On complex projective space ${\bf CP}^m$, there exists a unique $SU(m+1)$-equivariant almost-complex structure. What happens for the case of the full flag manifold of $SU(m+1)$, which is to say the space $SU(m+1)/T^{m}$? Does there exist more than one almost complex structure, and if so, can we classify them?

Actually, though this may seem pedantic, there are *two* almost-complex structures on $\mathbb{CP}^m$ that are invariant under $\mathrm{SU}(m{+}1)$, namely the 'standard' one and its conjugate. Of course, they are equivalent, but only by using an *outer* automorphism of $\mathrm{SU}(m{+}1)$.

The reason this is of more than pedantic interest is that, when you go to $\mathrm{SU}(m{+}1)/T^m$, what you find is that there are a very large number of $\mathrm{SU}(m{+}1)$-invariant almost-complex structures on this flag manifold. In fact, the number is $2^{m(m+1)/2}$, where I am counting conjugate pairs as distinct (otherwise, you should divide this number by $2$).

The majority of these almost-complex structures are not integrable, though, and, for large $m$ there is a very large number of diffeomorphism-inequivalent ones.
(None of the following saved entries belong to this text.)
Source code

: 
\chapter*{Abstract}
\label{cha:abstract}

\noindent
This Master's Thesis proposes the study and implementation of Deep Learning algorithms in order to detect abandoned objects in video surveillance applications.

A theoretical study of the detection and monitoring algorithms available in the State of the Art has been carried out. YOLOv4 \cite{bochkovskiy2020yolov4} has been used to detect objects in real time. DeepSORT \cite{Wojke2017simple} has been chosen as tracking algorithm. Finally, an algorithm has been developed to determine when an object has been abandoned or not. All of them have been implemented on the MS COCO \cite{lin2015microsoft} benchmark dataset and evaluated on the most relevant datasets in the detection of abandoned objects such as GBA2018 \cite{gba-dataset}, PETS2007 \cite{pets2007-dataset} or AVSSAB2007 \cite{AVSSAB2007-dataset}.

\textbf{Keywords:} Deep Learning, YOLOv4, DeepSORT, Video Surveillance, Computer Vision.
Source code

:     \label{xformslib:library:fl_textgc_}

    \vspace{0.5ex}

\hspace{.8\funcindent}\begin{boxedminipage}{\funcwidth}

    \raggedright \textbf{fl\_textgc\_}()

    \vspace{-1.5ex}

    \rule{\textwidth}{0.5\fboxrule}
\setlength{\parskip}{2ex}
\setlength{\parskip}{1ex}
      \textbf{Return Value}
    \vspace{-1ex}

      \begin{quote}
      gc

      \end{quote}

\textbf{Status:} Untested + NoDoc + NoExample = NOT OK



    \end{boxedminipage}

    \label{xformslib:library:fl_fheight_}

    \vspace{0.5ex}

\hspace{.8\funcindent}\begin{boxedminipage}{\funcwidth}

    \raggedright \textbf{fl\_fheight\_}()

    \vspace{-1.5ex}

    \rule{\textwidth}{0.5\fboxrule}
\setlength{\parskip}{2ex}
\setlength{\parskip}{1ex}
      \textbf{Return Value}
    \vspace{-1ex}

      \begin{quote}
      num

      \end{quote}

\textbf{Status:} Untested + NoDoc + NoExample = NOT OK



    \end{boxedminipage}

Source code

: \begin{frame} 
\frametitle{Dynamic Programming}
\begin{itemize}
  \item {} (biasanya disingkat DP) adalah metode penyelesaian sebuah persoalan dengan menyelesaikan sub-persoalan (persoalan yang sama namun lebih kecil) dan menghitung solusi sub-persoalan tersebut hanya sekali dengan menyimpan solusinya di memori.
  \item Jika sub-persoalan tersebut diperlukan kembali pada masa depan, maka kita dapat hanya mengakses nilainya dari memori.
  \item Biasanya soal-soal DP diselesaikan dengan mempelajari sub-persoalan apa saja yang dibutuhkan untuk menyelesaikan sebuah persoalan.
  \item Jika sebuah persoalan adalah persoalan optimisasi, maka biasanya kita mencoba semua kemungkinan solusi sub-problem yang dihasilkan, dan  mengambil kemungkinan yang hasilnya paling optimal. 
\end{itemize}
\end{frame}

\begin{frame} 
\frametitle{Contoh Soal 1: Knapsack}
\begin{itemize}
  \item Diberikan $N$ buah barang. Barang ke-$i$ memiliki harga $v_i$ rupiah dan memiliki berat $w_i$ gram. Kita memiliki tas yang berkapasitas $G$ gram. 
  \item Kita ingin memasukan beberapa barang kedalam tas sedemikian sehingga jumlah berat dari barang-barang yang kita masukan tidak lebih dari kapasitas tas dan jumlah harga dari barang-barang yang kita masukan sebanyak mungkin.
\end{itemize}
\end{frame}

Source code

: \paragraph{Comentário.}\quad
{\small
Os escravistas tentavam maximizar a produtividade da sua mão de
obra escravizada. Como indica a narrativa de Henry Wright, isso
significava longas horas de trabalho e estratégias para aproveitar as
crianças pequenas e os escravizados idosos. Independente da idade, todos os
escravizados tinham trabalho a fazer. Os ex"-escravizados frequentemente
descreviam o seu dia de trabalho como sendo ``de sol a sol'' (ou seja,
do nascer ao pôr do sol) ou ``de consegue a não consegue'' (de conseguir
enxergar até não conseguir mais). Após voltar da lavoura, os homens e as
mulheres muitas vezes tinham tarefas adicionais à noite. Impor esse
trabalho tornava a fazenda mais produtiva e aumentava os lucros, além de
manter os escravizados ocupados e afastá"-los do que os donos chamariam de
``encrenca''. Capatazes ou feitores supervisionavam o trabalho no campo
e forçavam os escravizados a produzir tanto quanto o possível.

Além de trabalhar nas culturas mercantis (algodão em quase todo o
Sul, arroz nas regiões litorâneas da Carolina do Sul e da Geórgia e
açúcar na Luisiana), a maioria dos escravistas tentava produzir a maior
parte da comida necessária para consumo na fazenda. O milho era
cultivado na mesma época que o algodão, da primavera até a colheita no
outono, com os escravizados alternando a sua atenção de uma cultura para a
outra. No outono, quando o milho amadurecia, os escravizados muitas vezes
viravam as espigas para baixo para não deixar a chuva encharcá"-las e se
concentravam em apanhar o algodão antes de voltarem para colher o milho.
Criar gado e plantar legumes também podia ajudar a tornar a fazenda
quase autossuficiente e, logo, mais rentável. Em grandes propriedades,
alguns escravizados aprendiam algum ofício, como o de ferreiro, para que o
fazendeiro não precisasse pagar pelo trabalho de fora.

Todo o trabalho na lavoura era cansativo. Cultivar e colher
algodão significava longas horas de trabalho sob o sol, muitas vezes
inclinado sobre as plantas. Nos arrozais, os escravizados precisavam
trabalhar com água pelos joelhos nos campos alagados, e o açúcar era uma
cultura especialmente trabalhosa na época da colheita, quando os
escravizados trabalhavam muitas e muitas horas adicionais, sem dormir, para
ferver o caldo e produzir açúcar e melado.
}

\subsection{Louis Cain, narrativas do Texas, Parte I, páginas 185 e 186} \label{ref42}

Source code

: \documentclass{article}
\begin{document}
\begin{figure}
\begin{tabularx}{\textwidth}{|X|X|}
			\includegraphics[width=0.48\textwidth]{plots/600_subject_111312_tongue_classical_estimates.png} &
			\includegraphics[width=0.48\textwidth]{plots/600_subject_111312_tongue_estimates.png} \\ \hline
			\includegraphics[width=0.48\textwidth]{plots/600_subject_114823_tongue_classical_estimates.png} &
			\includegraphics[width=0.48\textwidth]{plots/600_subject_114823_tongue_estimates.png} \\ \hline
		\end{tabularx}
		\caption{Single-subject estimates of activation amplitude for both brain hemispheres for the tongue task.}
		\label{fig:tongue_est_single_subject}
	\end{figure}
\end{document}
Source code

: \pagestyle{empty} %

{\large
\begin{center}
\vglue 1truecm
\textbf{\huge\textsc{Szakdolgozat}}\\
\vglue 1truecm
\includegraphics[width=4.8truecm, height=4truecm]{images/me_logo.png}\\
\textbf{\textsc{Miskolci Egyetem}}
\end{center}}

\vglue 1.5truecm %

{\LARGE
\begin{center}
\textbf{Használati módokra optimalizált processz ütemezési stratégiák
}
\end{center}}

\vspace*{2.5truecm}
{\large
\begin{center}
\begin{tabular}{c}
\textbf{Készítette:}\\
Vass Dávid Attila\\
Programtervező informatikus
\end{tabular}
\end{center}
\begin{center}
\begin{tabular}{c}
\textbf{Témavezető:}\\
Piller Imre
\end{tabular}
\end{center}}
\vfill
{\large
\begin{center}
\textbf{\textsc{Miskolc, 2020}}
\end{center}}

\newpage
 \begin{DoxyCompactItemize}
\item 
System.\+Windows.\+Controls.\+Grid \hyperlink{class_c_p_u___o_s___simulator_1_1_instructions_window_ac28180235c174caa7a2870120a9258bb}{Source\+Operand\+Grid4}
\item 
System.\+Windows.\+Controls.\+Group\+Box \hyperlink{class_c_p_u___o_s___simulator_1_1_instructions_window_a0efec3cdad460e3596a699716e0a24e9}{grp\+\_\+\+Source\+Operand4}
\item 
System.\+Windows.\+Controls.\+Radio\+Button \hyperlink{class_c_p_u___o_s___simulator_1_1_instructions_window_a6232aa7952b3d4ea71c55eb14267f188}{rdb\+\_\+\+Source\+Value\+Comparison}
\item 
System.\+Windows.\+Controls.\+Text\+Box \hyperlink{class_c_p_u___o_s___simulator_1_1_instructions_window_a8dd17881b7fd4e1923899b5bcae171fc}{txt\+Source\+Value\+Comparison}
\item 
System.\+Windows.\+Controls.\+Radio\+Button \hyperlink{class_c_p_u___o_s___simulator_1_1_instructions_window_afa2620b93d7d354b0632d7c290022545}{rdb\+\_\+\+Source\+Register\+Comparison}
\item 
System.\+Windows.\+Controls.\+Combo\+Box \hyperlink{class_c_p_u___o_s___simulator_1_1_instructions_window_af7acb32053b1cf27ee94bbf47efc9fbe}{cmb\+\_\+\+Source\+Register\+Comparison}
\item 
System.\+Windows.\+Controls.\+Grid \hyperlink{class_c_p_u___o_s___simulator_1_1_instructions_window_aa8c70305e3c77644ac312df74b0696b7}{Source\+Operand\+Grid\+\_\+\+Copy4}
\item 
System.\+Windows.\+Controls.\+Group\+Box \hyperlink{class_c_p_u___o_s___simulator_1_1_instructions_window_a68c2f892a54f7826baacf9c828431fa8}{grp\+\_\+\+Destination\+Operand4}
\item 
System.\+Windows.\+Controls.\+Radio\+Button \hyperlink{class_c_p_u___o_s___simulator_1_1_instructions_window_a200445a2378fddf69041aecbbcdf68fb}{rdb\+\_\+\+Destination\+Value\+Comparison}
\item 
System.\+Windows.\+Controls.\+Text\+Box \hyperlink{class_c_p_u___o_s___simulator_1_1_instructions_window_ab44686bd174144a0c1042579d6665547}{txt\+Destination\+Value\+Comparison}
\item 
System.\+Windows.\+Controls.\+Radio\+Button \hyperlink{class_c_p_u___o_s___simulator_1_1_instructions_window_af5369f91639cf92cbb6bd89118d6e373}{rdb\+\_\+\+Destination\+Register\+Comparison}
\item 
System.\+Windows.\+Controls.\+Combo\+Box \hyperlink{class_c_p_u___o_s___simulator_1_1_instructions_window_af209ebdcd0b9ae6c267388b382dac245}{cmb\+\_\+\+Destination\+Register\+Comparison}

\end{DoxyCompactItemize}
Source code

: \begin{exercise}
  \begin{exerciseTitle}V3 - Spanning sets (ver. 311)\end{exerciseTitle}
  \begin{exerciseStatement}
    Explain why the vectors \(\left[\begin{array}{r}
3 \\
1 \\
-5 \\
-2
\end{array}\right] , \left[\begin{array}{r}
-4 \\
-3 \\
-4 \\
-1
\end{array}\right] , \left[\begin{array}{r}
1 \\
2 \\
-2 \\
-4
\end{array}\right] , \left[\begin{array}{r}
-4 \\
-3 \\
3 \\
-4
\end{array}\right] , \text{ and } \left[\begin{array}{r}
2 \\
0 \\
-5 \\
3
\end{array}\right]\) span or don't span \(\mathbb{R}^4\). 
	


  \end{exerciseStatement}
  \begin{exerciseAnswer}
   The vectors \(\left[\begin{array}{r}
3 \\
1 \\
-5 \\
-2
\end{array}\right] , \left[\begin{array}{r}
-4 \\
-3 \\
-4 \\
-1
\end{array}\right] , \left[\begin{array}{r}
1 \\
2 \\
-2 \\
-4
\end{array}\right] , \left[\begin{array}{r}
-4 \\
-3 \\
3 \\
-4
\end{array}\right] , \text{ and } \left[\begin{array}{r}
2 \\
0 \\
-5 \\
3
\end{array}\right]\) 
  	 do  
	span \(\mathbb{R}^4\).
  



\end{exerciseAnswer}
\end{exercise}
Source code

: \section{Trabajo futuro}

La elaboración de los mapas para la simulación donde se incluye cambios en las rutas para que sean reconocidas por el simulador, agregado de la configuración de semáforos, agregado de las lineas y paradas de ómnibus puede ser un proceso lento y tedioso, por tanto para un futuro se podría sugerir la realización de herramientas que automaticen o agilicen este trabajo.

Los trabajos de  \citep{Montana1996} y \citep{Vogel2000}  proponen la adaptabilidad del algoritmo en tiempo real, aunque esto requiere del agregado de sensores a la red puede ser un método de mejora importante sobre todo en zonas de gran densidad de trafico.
The number of *integrable* ones turns out to be the number of ways to split the roots (defined relative to the maximal torus $T^m$) into positive and negative subsets. The integrable ones corresponding to each such choice are distinct, but, up to an (possibly outer) automorphism of $\mathrm{SU}(m{+}1)$, they are all equivalent.

For more detail, I might suggest that you look at the final section of my paper *Lie groups and twistor spaces*, Duke Mathematical Journal **52** (1985), 223–261.